■ What this task involves
Once you reach the line containing "Choosing one final" in the entries below, write out that line and each one after it down to the line containing "such as those", exactly and with nothing added.

■ Stored records
..........

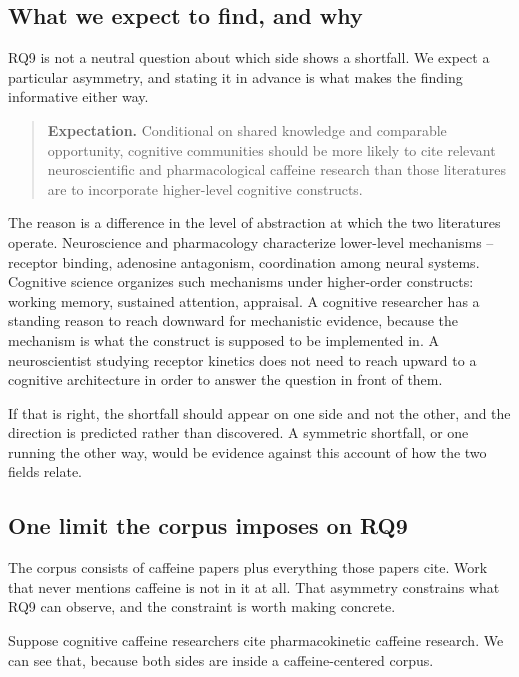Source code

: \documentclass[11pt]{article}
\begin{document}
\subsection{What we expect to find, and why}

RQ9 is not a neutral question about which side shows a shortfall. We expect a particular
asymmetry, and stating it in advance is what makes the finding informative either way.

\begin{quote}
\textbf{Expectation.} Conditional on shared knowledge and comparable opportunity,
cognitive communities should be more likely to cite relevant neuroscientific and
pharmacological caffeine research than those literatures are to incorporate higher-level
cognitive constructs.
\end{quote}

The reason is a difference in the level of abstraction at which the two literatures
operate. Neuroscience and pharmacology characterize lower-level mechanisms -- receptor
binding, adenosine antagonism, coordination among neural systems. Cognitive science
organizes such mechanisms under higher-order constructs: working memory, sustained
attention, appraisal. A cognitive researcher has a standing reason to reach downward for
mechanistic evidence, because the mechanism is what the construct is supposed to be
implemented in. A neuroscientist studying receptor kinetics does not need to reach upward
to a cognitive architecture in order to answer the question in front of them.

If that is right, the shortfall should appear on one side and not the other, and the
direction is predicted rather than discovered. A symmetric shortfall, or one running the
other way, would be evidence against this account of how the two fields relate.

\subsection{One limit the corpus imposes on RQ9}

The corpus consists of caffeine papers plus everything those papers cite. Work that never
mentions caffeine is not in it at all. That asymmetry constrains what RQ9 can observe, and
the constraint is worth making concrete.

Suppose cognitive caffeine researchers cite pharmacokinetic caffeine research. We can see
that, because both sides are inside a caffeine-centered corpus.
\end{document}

..........

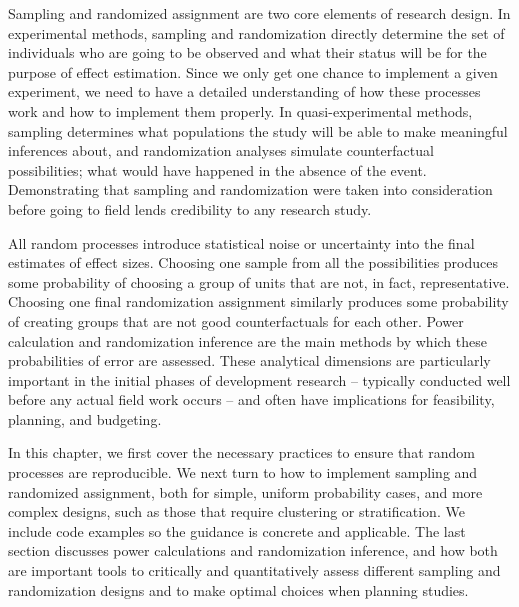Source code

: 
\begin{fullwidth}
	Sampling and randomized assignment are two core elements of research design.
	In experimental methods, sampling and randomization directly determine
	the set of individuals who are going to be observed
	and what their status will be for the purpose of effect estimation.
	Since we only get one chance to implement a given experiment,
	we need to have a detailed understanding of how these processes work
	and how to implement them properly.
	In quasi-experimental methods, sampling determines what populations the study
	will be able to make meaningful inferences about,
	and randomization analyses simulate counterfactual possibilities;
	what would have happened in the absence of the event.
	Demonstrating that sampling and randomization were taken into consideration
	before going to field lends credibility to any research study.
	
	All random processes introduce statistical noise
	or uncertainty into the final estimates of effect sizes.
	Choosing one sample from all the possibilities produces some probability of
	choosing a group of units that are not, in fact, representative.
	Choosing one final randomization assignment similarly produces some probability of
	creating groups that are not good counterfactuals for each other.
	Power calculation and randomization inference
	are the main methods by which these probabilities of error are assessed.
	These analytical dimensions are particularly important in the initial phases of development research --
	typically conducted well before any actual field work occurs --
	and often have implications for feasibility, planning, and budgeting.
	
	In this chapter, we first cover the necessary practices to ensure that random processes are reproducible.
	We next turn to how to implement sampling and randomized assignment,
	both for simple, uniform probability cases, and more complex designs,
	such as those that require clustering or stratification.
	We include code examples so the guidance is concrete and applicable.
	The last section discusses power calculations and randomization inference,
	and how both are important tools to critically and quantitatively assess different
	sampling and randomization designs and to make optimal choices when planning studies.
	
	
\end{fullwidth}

..........

■ Written reply
	Choosing one final randomization assignment similarly produces some probability of
	creating groups that are not good counterfactuals for each other.
	Power calculation and randomization inference
	are the main methods by which these probabilities of error are assessed.
	These analytical dimensions are particularly important in the initial phases of development research --
	typically conducted well before any actual field work occurs --
	and often have implications for feasibility, planning, and budgeting.
	
	In this chapter, we first cover the necessary practices to ensure that random processes are reproducible.
	We next turn to how to implement sampling and randomized assignment,
	both for simple, uniform probability cases, and more complex designs,
	such as those that require clustering or stratification.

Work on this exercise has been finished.